4/23/2024

Fo Guang Shan North America Water and Land Dharma Talk Series: Most Venerable Hsin Ting Encourages Everyone to Achieve Right Understanding and Right View

The 2024 Fo Guang Shan North America Water and Land Dharma Service Lecture Series invited Most Venerable Hsin Ting, the abbot of Fo Guang Shan Taihua Temple (Thailand), to give a lecture on Right Understanding and Right View at the Ding Hall of Fo Guang Shan Hsi Lai Temple on April 23. He encouraged the audience to observe the impermanence of the world through the "Three Dharma Seals", that the Five Aggregates are selfless, and to firmly believe in cause and effect. He urged cultivating a focused mind and diligently practicing the "Four Right Efforts" to create a happy life of Buddhist practice. The lecture was simultaneously translated into English, with nearly a thousand people attending in-person and online to receive the Dharma teachings.

Most Venerable Hsin Ting stated that the devotees diligently cultivating during the Water and Land Dharma Service deserve affirmation. The founding master of Fo Guang Shan, Venerable Master Hsing Yun, emphasized that a "Dharma Service" is not just devotees reciting sutras, eating vegetarian meals, and making charitable offerings. Rather, the true meaning is for monastics to offer the Dharma to devotees, with both monastics and lay practitioners equally making offerings of materials and the Dharma, connecting through the Dharma, establishing Right Understanding and Right View.

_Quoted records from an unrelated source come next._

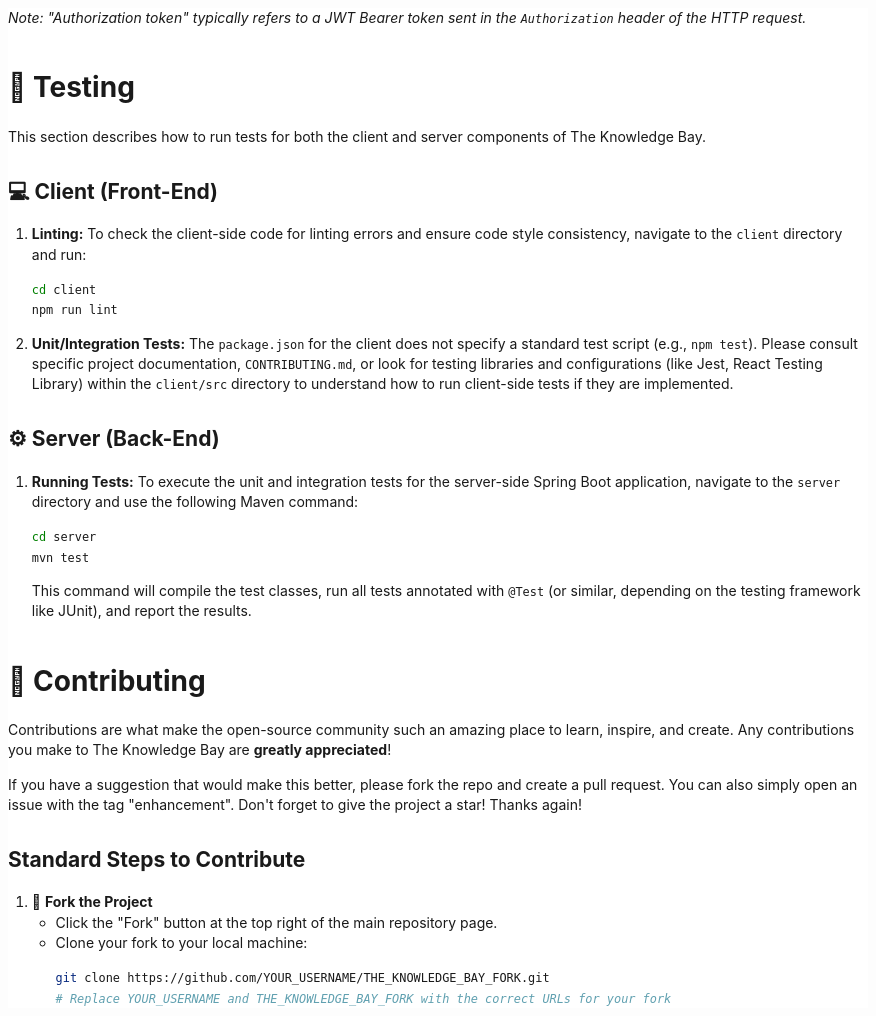 _Note: "Authorization token" typically refers to a JWT Bearer token sent in the `Authorization` header of the HTTP request._
# 🧪 Testing

This section describes how to run tests for both the client and server components of The Knowledge Bay.

## 💻 Client (Front-End)

1.  **Linting:**
    To check the client-side code for linting errors and ensure code style consistency, navigate to the `client` directory and run:
    ```bash
    cd client
    npm run lint
    ```

2.  **Unit/Integration Tests:**
    The `package.json` for the client does not specify a standard test script (e.g., `npm test`). Please consult specific project documentation, `CONTRIBUTING.md`, or look for testing libraries and configurations (like Jest, React Testing Library) within the `client/src` directory to understand how to run client-side tests if they are implemented.

## ⚙️ Server (Back-End)

1.  **Running Tests:**
    To execute the unit and integration tests for the server-side Spring Boot application, navigate to the `server` directory and use the following Maven command:
    ```bash
    cd server
    mvn test
    ```
    This command will compile the test classes, run all tests annotated with `@Test` (or similar, depending on the testing framework like JUnit), and report the results.

# 🤝 Contributing

Contributions are what make the open-source community such an amazing place to learn, inspire, and create. Any contributions you make to The Knowledge Bay are **greatly appreciated**!

If you have a suggestion that would make this better, please fork the repo and create a pull request. You can also simply open an issue with the tag "enhancement".
Don't forget to give the project a star! Thanks again!

## Standard Steps to Contribute

1.  🍴 **Fork the Project**
    - Click the "Fork" button at the top right of the main repository page.
    - Clone your fork to your local machine:
      ```bash
      git clone https://github.com/YOUR_USERNAME/THE_KNOWLEDGE_BAY_FORK.git 
      # Replace YOUR_USERNAME and THE_KNOWLEDGE_BAY_FORK with the correct URLs for your fork
      ```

Why is it important to establish the Right Understanding and Right View? Most Venerable Hsin Ting stressed that for Buddhist practitioners, it is crucial to correctly and truly observe the world through Right Understanding and Right View and to practice according to the truth. From a worldly perspective, blessings like wealth and longevity are what people seek. However, in the Noble Eightfold Path, the Right View, which is also included in the idea of "Three Dharma Seals" - impermanence, non-self, and nirvana is perfect tranquility - represents the ultimate truth that Buddhist practitioners should constantly contemplate and uphold.

Most Venerable Hsin Ting analyzed the impermanence and non-self nature of all phenomena by relating the six senses, six sense objects, and six consciousnesses to the Five Aggregates of form, feeling, perception, volition, and consciousness mentioned in the Heart Sutra. Although the 260 words of the Heart Sutra are simple enough for a three-year-old child to recite, how many people can truly comprehend it as "Avalokitesvara, while practicing the profound Perfection of Wisdom, perceived that all five aggregates are empty"? The reason beings cannot transcend all suffering is because of the notion of "self" and the grasping, clinging mind that causes suffering.

Most Venerable Hsin Ting encouraged the audience to observe the arising and cessation of all things in the world with clarity, understanding, and discernment, but without grasping or generating the mind of renunciation and liberation, as the Buddha rarely emphasized renunciation and liberation. Instead, he advocated that practitioners be mindful of every thought and intention, acting to benefit others, and cultivating generosity, moral discipline, and meditation. Believing in karmic cause and effect, one should prevent wrongdoing from the fundamental level of thoughts, and accumulate virtues and blessings. Most Venerable Hsin Ting used the "rhyme of karmic retribution" to illustrate that "good deeds are rewarded, evil deeds are punished, not that they go unrewarded, but the timing has not arrived."

"Firmly believing in the causes and effects of the three periods of time, guarding the body and mind, raising right mindfulness, and diligently practicing the Four Right Efforts is Right Understanding, which is also right wisdom." While "Right Understanding" sounds easy, it tests one's cultivation when faced with conflicts of interest. Most Venerable Hsin Ting further explained the importance of cultivating the "Nine Stages of Mindfulness", corresponding to the "non-abiding" mentioned in the Diamond Sutra, which refers to non-grasping. The "abiding" in the nine stages means dwelling, but not letting the mind follow after conditions. Ultimately, one's body and mind will be at ease, and even if one achieves some attainment, one will not develop arrogance, but will constantly reflect on whether one's actions of body, speech, and mind have inadvertently harmed others.

"Practicing Buddhism is the most blissful thing," Most Venerable Hsin Ting encouraged establishing Right Understanding and Right View, firmly believing in the causes and effects of the three periods of time, understanding that such causes lead to such effects, and not blaming others. Happiness lies in one's own hands and can be anticipated in the future. Finally, he offered his blessings to the audience, "May the Buddhas and Bodhisattvas protect you all to be happy, healthy, prosperous, and safe every day," and provided each audience with a copy of his new book Interviewing Most Venerable Hsin Ting's: Walking the Buddhist Path – Taking the Teacher's Heart As One's Own.